Stored data entries:
________________________________________

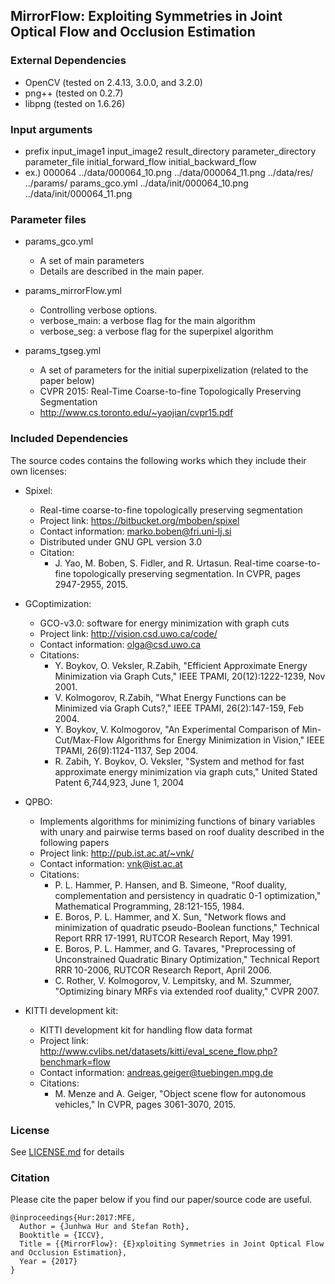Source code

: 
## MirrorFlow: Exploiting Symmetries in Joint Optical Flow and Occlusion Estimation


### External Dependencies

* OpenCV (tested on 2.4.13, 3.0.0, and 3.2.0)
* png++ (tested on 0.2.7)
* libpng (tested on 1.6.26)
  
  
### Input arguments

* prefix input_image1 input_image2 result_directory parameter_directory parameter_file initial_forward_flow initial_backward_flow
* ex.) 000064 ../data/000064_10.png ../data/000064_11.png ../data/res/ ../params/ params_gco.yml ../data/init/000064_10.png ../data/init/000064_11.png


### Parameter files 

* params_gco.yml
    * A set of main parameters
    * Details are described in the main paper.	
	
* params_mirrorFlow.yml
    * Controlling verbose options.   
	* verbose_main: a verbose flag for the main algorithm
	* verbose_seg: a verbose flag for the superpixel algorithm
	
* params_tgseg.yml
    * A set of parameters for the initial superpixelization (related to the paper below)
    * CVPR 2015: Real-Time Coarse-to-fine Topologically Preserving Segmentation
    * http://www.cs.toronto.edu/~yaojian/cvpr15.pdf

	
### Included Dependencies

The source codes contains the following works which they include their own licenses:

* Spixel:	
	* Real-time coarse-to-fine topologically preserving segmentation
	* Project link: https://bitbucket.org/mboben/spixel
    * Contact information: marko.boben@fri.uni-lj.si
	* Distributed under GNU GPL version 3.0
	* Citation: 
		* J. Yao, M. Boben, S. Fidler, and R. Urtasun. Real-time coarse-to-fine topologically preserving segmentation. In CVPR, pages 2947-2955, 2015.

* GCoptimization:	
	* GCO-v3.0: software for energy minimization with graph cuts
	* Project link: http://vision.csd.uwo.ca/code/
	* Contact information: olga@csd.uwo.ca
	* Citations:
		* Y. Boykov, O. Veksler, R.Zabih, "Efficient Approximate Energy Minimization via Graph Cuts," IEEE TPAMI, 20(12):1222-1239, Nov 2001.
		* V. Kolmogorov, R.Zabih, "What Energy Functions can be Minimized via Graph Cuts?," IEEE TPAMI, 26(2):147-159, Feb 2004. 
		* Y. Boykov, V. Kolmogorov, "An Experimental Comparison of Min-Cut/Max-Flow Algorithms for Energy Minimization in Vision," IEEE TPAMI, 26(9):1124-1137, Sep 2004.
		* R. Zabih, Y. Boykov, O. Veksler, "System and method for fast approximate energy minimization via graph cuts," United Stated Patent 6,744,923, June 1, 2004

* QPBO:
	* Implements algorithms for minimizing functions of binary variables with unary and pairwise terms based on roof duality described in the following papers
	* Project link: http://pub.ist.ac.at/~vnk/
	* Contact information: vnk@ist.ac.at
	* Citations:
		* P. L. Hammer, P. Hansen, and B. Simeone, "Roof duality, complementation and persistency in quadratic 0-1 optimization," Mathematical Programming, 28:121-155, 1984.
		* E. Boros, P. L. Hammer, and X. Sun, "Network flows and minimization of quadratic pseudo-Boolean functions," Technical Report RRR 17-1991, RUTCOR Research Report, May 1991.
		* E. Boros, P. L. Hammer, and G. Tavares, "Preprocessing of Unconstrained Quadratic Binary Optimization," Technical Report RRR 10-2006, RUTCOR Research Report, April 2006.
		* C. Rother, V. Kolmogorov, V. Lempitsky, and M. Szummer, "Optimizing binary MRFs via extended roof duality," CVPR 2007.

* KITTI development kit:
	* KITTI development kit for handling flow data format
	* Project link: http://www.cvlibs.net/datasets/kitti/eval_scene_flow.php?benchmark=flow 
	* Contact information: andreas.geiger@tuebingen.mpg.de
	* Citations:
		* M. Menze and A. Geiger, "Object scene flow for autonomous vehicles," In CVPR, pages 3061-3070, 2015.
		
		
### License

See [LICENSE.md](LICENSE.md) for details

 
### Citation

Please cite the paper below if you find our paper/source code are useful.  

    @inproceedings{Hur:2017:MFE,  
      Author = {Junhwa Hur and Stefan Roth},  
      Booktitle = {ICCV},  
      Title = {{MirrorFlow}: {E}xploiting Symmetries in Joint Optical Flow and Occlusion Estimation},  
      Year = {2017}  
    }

________________________________________

- [REQUIREMENT]: Please print the records above word for word, leaving every image out.

- [ANSWER SPACE]:
Source code

: 
## MirrorFlow: Exploiting Symmetries in Joint Optical Flow and Occlusion Estimation


### External Dependencies

* OpenCV (tested on 2.4.13, 3.0.0, and 3.2.0)
* png++ (tested on 0.2.7)
* libpng (tested on 1.6.26)
  
  
### Input arguments

* prefix input_image1 input_image2 result_directory parameter_directory parameter_file initial_forward_flow initial_backward_flow
* ex.) 000064 ../data/000064_10.png ../data/000064_11.png ../data/res/ ../params/ params_gco.yml ../data/init/000064_10.png ../data/init/000064_11.png


### Parameter files 

* params_gco.yml
    * A set of main parameters
    * Details are described in the main paper.	
	
* params_mirrorFlow.yml
    * Controlling verbose options.   
	* verbose_main: a verbose flag for the main algorithm
	* verbose_seg: a verbose flag for the superpixel algorithm
	
* params_tgseg.yml
    * A set of parameters for the initial superpixelization (related to the paper below)
    * CVPR 2015: Real-Time Coarse-to-fine Topologically Preserving Segmentation
    * http://www.cs.toronto.edu/~yaojian/cvpr15.pdf

	
### Included Dependencies

The source codes contains the following works which they include their own licenses:

* Spixel:	
	* Real-time coarse-to-fine topologically preserving segmentation
	* Project link: https://bitbucket.org/mboben/spixel
    * Contact information: marko.boben@fri.uni-lj.si
	* Distributed under GNU GPL version 3.0
	* Citation: 
		* J. Yao, M. Boben, S. Fidler, and R. Urtasun. Real-time coarse-to-fine topologically preserving segmentation. In CVPR, pages 2947-2955, 2015.

* GCoptimization:	
	* GCO-v3.0: software for energy minimization with graph cuts
	* Project link: http://vision.csd.uwo.ca/code/
	* Contact information: olga@csd.uwo.ca
	* Citations:
		* Y. Boykov, O. Veksler, R.Zabih, "Efficient Approximate Energy Minimization via Graph Cuts," IEEE TPAMI, 20(12):1222-1239, Nov 2001.
		* V. Kolmogorov, R.Zabih, "What Energy Functions can be Minimized via Graph Cuts?," IEEE TPAMI, 26(2):147-159, Feb 2004. 
		* Y. Boykov, V. Kolmogorov, "An Experimental Comparison of Min-Cut/Max-Flow Algorithms for Energy Minimization in Vision," IEEE TPAMI, 26(9):1124-1137, Sep 2004.
		* R. Zabih, Y. Boykov, O. Veksler, "System and method for fast approximate energy minimization via graph cuts," United Stated Patent 6,744,923, June 1, 2004

* QPBO:
	* Implements algorithms for minimizing functions of binary variables with unary and pairwise terms based on roof duality described in the following papers
	* Project link: http://pub.ist.ac.at/~vnk/
	* Contact information: vnk@ist.ac.at
	* Citations:
		* P. L. Hammer, P. Hansen, and B. Simeone, "Roof duality, complementation and persistency in quadratic 0-1 optimization," Mathematical Programming, 28:121-155, 1984.
		* E. Boros, P. L. Hammer, and X. Sun, "Network flows and minimization of quadratic pseudo-Boolean functions," Technical Report RRR 17-1991, RUTCOR Research Report, May 1991.
		* E. Boros, P. L. Hammer, and G. Tavares, "Preprocessing of Unconstrained Quadratic Binary Optimization," Technical Report RRR 10-2006, RUTCOR Research Report, April 2006.
		* C. Rother, V. Kolmogorov, V. Lempitsky, and M. Szummer, "Optimizing binary MRFs via extended roof duality," CVPR 2007.

* KITTI development kit:
	* KITTI development kit for handling flow data format
	* Project link: http://www.cvlibs.net/datasets/kitti/eval_scene_flow.php?benchmark=flow 
	* Contact information: andreas.geiger@tuebingen.mpg.de
	* Citations:
		* M. Menze and A. Geiger, "Object scene flow for autonomous vehicles," In CVPR, pages 3061-3070, 2015.
		
		
### License

See [LICENSE.md](LICENSE.md) for details

 
### Citation

Please cite the paper below if you find our paper/source code are useful.  

    @inproceedings{Hur:2017:MFE,  
      Author = {Junhwa Hur and Stefan Roth},  
      Booktitle = {ICCV},  
      Title = {{MirrorFlow}: {E}xploiting Symmetries in Joint Optical Flow and Occlusion Estimation},  
      Year = {2017}  
    }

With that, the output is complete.